Evidence on part of the government was in substance as follows:

Otis E. Dale and Brooks Thomas, investigators of the Alcohol Tax Unit of the United States Treasury Department, on August 2, 1937, going to a place eight miles south and one mile east of Guthrie, Oklahoma, Logan County, Western District of Oklahoma, where they had previously located an illicit still along a canyon on what was known as the “Whitman Place,” discovered a 75-gallon still set up, 250 gallons of mash fit for distillation, and one gallon of non-tax paid whiskey bearing no revenue stamps denoting the payment of the tax or the quantity of whiskey therein, together with other distilling paraphernalia, the mash being in five separate barrels.

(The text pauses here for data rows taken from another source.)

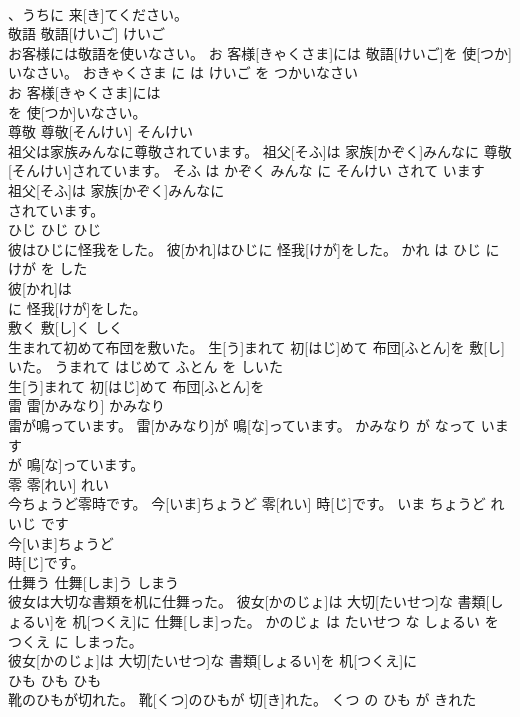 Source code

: \documentclass[8pt]{extreport}
\begin{document}
\begin{CJK}{UTF8}{min}
\\	、うちに 来[き]てください。			
\\	敬語	敬語[けいご]	けいご	
\\	お客様には敬語を使いなさい。	お 客様[きゃくさま]には 敬語[けいご]を 使[つか]いなさい。	おきゃくさま に は けいご を つかいなさい	
\\	お 客様[きゃくさま]には
\\	を 使[つか]いなさい。			
\\	尊敬	尊敬[そんけい]	そんけい	
\\	祖父は家族みんなに尊敬されています。	祖父[そふ]は 家族[かぞく]みんなに 尊敬[そんけい]されています。	そふ は かぞく みんな に そんけい されて います	
\\	祖父[そふ]は 家族[かぞく]みんなに
\\	されています。			
\\	ひじ	ひじ	ひじ	
\\	彼はひじに怪我をした。	彼[かれ]はひじに 怪我[けが]をした。	かれ は ひじ に けが を した	
\\	彼[かれ]は
\\	に 怪我[けが]をした。			
\\	敷く	敷[し]く	しく	
\\	生まれて初めて布団を敷いた。	生[う]まれて 初[はじ]めて 布団[ふとん]を 敷[し]いた。	うまれて はじめて ふとん を しいた	
\\	生[う]まれて 初[はじ]めて 布団[ふとん]を
\\	雷	雷[かみなり]	かみなり	
\\	雷が鳴っています。	雷[かみなり]が 鳴[な]っています。	かみなり が なって います	
\\	が 鳴[な]っています。			
\\	零	零[れい]	れい	
\\	今ちょうど零時です。	今[いま]ちょうど 零[れい] 時[じ]です。	いま ちょうど れいじ です	
\\	今[いま]ちょうど
\\	時[じ]です。			
\\	仕舞う	仕舞[しま]う	しまう	
\\	彼女は大切な書類を机に仕舞った。	彼女[かのじょ]は 大切[たいせつ]な 書類[しょるい]を 机[つくえ]に 仕舞[しま]った。	かのじょ は たいせつ な しょるい を つくえ に しまった。	
\\	彼女[かのじょ]は 大切[たいせつ]な 書類[しょるい]を 机[つくえ]に
\\	ひも	ひも	ひも	
\\	靴のひもが切れた。	靴[くつ]のひもが 切[き]れた。	くつ の ひも が きれた	

\end{CJK}
\end{document}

The officers having concealed themselves, later on during the same afternoon they observed the appellants coming around the bend of the canyon, following a path, from the direction of the appellant's, Gus Whitman, house. Said appellants walking without hesitation, direct to two of the barrels of mash, threw the covers off the barrels and examined their con*327tents. One said, “It is ready to go,” and the other answered, “Yes.” The other three barrels had only recently been set, not being ready to run or fit to drink. Neither Gus Whitman nor Harry C. Crabb made any move to uncover these three barrels or examine their contents. Having finished examining the two barrels, they turned toward the still when the officers, Dale and Thomas, placed them under arrest, at which time Crabb said, “I don’t know anything about this outfit, I just came down to get a drink of mash,” without making further statement as to how he knew same was there or that the mash was fit to drink or run off, and Whitman said, “Well, I know how to get along with those boys at Guthrie. It hasn’t been very long since I was up there.”

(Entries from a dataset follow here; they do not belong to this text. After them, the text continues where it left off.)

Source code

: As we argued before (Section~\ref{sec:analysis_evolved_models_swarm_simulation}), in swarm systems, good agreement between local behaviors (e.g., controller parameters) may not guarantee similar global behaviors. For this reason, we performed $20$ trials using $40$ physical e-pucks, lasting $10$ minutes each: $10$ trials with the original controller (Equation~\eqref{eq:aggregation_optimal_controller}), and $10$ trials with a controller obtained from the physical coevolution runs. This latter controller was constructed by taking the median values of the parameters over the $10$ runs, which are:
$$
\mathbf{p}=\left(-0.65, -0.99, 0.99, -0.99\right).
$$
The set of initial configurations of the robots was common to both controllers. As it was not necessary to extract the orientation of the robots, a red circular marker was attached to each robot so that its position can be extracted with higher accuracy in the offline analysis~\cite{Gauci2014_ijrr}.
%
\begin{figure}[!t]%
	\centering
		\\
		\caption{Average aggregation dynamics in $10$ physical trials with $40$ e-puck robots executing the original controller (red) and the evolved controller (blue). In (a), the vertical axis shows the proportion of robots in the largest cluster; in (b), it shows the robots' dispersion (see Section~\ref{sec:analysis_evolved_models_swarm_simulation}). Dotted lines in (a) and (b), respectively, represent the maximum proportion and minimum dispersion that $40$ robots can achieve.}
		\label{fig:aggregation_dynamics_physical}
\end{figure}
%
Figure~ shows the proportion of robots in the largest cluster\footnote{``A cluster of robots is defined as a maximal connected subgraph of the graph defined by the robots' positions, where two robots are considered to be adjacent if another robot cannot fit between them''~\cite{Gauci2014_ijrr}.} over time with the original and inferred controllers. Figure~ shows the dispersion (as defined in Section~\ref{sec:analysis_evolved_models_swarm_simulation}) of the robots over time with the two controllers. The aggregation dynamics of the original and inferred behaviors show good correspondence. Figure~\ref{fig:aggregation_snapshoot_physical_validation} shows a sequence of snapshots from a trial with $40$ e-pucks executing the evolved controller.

■ The defendants, Crabb and Whitman, testifying in their behalf, denied all connection with the ownership, possession, or operation of the distillery, claiming that at the time they came upon the distillery they were looking for William Whitman’s cattle, and further denied the statements attributed to them by the two officers. The government witness, Otis E. Dale, in rebuttal testified that he walked all over the place on which the still was found and that there were no cattle or evidence of same on the premises, and that there was a recently used trail leading direct to and ending at the still site, which the defendants had used in said approach, no other trail leading to or from said site.

About twenty minutes before Crabb and Whitman appeared at the still site Dale and Thomas observed the other defendant, Brooks Edwards, a colored man, bring a 10-gallon empty keg to the still site and go away.

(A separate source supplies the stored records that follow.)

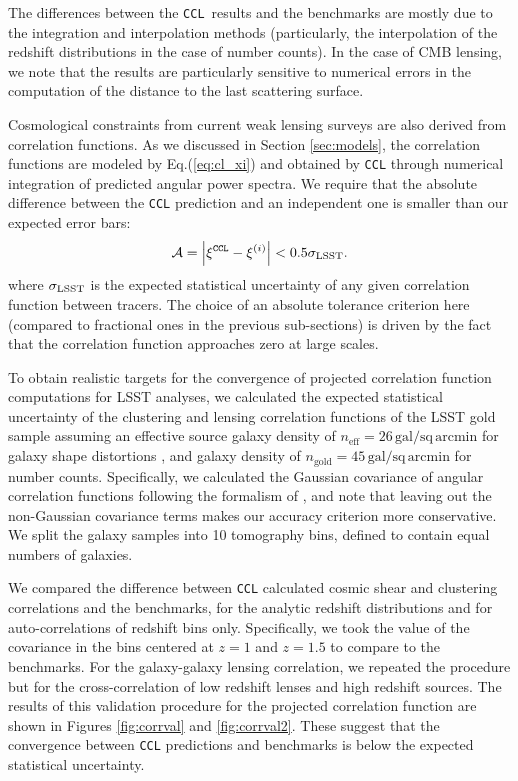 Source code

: \documentclass[\docopts]{\docclass}
\newcommand{\ccl}{{\tt CCL}\xspace}
\begin{document}
The differences between the \ccl~results and the benchmarks are mostly due to the integration and interpolation methods (particularly, the interpolation of the redshift distributions in the case of number counts). In the case of CMB lensing, we note that the results are particularly sensitive to numerical errors in the computation of the distance to the last scattering surface.

Cosmological constraints from current weak lensing surveys are also derived from correlation functions. As we discussed in Section \ref{sec:models}, the correlation functions are modeled by Eq.(\ref{eq:cl_xi}) and obtained by \ccl through numerical integration of predicted angular power spectra. We require that the absolute difference between the \ccl prediction and an independent one is smaller than our expected error bars:
\begin{equation}
  \mathcal{A}=\left|\xi^{\tt CCL}-\xi^{(i)}\right|<0.5\sigma_{\rm LSST}.
\end{equation}
where $\sigma_{\rm LSST}$ is the expected statistical uncertainty of any given correlation function between tracers. The choice of an absolute tolerance criterion here (compared to fractional ones in the previous sub-sections) is driven by the fact that the correlation function approaches zero at large scales.

To obtain realistic targets for the convergence of projected correlation function computations for LSST analyses, we calculated the expected statistical uncertainty of the clustering and lensing correlation functions of the LSST gold sample \citep{LSSTSB} assuming an effective source galaxy density of $n_\mathrm{eff} = 26\,\mathrm{gal/sq\,arcmin}$ for galaxy shape distortions \citep{Chang13}, and galaxy density of $n_\mathrm{gold} = 45\,\mathrm{gal/sq\,arcmin}$ for number counts. Specifically, we calculated the Gaussian covariance of angular correlation functions following the formalism of \citet{2008A&A...477...43J}, and note that leaving out the non-Gaussian covariance terms makes our accuracy criterion more conservative. We split the galaxy samples into 10 tomography bins, defined to contain equal numbers of galaxies.

We compared the difference between \ccl calculated cosmic shear and clustering correlations and the benchmarks, for the analytic redshift distributions and for auto-correlations of redshift bins only. Specifically, we took the value of the covariance in the bins centered at $z=1$ and $z=1.5$ to compare to the benchmarks. For the galaxy-galaxy lensing correlation, we repeated the procedure but for the cross-correlation of low redshift lenses and high redshift sources. The results of this validation procedure for the projected correlation function are shown in Figures \ref{fig:corrval} and \ref{fig:corrval2}. These suggest that the convergence between \ccl predictions and benchmarks is below the expected statistical uncertainty. 
\end{document}
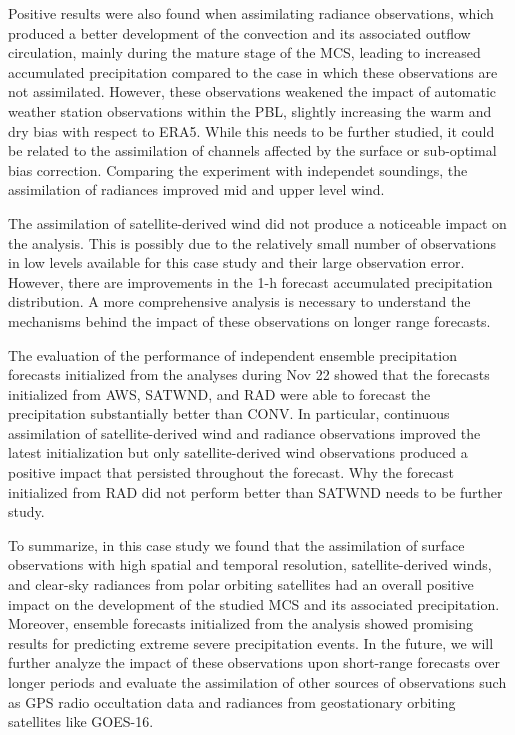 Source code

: \documentclass[final,5p,times,twocolumn,authoryear]{elsarticle} %
\begin{document}
Positive results were also found when assimilating radiance observations, which produced a better development of the convection and its associated outflow circulation, mainly during the mature stage of the MCS, leading to increased accumulated precipitation compared to the case in which these observations are not assimilated. However, these observations weakened the impact of automatic weather station observations within the PBL, slightly increasing the warm and dry bias with respect to ERA5. While this needs to be further studied, it could be related to the assimilation of channels affected by the surface or sub-optimal bias correction. Comparing the experiment with independet soundings, the assimilation of radiances improved mid and upper level wind.

The assimilation of satellite-derived wind did not produce a noticeable impact on the analysis. This is possibly due to the relatively small number of observations in low levels available for this case study and their large observation error. However, there are improvements in the 1-h forecast accumulated precipitation distribution. A more comprehensive analysis is necessary to understand the mechanisms behind the impact of these observations on longer range forecasts.

The evaluation of the performance of independent ensemble precipitation forecasts initialized from the analyses during Nov 22 showed that the forecasts initialized from AWS, SATWND, and RAD were able to forecast the precipitation substantially better than CONV. In particular, continuous assimilation of satellite-derived wind and radiance observations improved the latest initialization but only satellite-derived wind observations produced a positive impact that persisted throughout the forecast. Why the forecast initialized from RAD did not perform better than SATWND needs to be further study.

To summarize, in this case study we found that the assimilation of surface observations with high spatial and temporal resolution, satellite-derived winds, and clear-sky radiances from polar orbiting satellites had an overall positive impact on the development of the studied MCS and its associated precipitation. Moreover, ensemble forecasts initialized from the analysis showed promising results for predicting extreme severe precipitation events. In the future, we will further analyze the impact of these observations upon short-range forecasts over longer periods and evaluate the assimilation of other sources of observations such as GPS radio occultation data and radiances from geostationary orbiting satellites like GOES-16.
\end{document}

The government’s evidence, which the jury evidently believed, substantially supported the charges laid in the indictment.

Contention is made, without merit, that no warrant was served on Crabb or Whitman, either at time of arrest or at any subsequent stage of the proceedings, and that therefore they have been deprived of substantial rights under the Constitution of the United States. Crabb and Whitman were arrested whilst committing a felony, the jury so finding, which is sustained by the evidence, that they were in possession of an unregistered still, and manufacturing mash on premises other than an authorized distillery, and attempting to defraud the United States of the tax on whiskey distilled by them, each of these offenses constituting a felony under the federal statute.

Such arrest was within not only the authorization of the federal law, but also that of the state. Marron v. United States, 275 U.S. 192, 48 S.Ct. 74, 72 L.Ed. 231, and Sec. 2786, Oklahoma Stats. 1931, 22 Okl.St.Ann. § 202.

The judgment of the lower court is affirmed.